(Beginning of Data for this task)
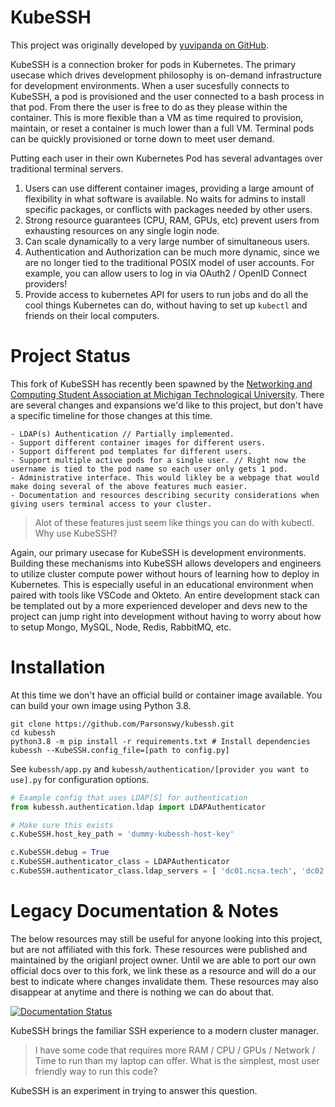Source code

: # KubeSSH
This project was originally developed by [yuvipanda on GitHub](https://github.com/yuvipanda/kubessh).

KubeSSH is a connection broker for pods in Kubernetes. The primary usecase which drives development philosophy is on-demand infrastructure for development environments. When a user sucesfully connects to KubeSSH, a pod is provisioned and the user connected to a bash process in that pod. From there the user is free to do as they please within the container. This is more flexible than a VM as time required to provision, maintain, or reset a container is much lower than a full VM. Terminal pods can be quickly provisioned or torne down to meet user demand.

Putting each user in their own Kubernetes Pod has several advantages over traditional terminal servers.
1. Users can use different container images, providing a large amount of flexibility in what
   software is available. No waits for admins to install specific packages, or conflicts
   with packages needed by other users.
2. Strong resource guarantees (CPU, RAM, GPUs, etc) prevent users from exhausting resources
   on any single login node.
3. Can scale dynamically to a very large number of simultaneous users.
4. Authentication and Authorization can be much more dynamic, since we are no longer
   tied to the traditional POSIX model of user accounts. For example, you can allow
   users to log in via OAuth2 / OpenID Connect providers!
5. Provide access to kubernetes API for users to run jobs and do all the cool things
   Kubernetes can do, without having to set up `kubectl` and friends on their local
   computers.

# Project Status

This fork of KubeSSH has recently been spawned by the [Networking and Computing Student Association at Michigan Technological University](https://ncsa.tech/). There are several changes and expansions we'd like to this project, but don't have a specific timeline for those changes at this time.
```
- LDAP(s) Authentication // Partially implemented.
- Support different container images for different users.
- Support different pod templates for different users.
- Support multiple active pods for a single user. // Right now the username is tied to the pod name so each user only gets 1 pod.
- Administrative interface. This would likley be a webpage that would make doing several of the above features much easier.
- Documentation and resources describing security considerations when giving users terminal access to your cluster.
```
> Alot of these features just seem like things you can do with kubectl. Why use KubeSSH?

Again, our primary usecase for KubeSSH is development environments. Building these mechanisms into KubeSSH allows developers and engineers to utilize cluster compute power without hours of learning how to deploy in Kubernetes. This is especially useful in an educational environment when paired with tools like VSCode and Okteto. An entire development stack can be templated out by a more experienced developer and devs new to the project can jump right into development without having to worry about how to setup Mongo, MySQL, Node, Redis, RabbitMQ, etc.

# Installation
At this time we don't have an official build or container image available. You can build your own image using Python 3.8.
```
git clone https://github.com/Parsonswy/kubessh.git
cd kubessh
python3.8 -m pip install -r requirements.txt # Install dependencies
kubessh --KubeSSH.config_file=[path to config.py]
```

See `kubessh/app.py` and `kubessh/authentication/[provider you want to use].py` for configuration options.
```python
# Example config that uses LDAP[S] for authentication
from kubessh.authentication.ldap import LDAPAuthenticator

# Make sure this exists
c.KubeSSH.host_key_path = 'dummy-kubessh-host-key'

c.KubeSSH.debug = True
c.KubeSSH.authenticator_class = LDAPAuthenticator
c.KubeSSH.authenticator_class.ldap_servers = [ 'dc01.ncsa.tech', 'dc02.ncsa.tech' ]
```

# Legacy Documentation & Notes

The below resources may still be useful for anyone looking into this project, but are not affiliated with this fork. These resources were published and maintained by the origianl project owner. Until we are able to port our own official docs over to this fork, we link these as a resource and will do a our best to indicate where changes invalidate them. These resources may also disappear at anytime and there is nothing we can do about that.

[![Documentation Status](https://readthedocs.org/projects/kubessh/badge/?version=latest&style=flat)](https://docs.kubessh.org)


KubeSSH brings the familiar SSH experience to a modern cluster manager.

> I have some code that requires more RAM / CPU / GPUs / Network / Time to run than my laptop can offer.
> What is the simplest, most user friendly way to run this code?

KubeSSH is an experiment in trying to answer this question.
(End of Data for this task)
Activity —
Report every line containing the string "than" in the material.

Your response —
KubeSSH is a connection broker for pods in Kubernetes. The primary usecase which drives development philosophy is on-demand infrastructure for development environments. When a user sucesfully connects to KubeSSH, a pod is provisioned and the user connected to a bash process in that pod. From there the user is free to do as they please within the container. This is more flexible than a VM as time required to provision, maintain, or reset a container is much lower than a full VM. Terminal pods can be quickly provisioned or torne down to meet user demand.
> I have some code that requires more RAM / CPU / GPUs / Network / Time to run than my laptop can offer.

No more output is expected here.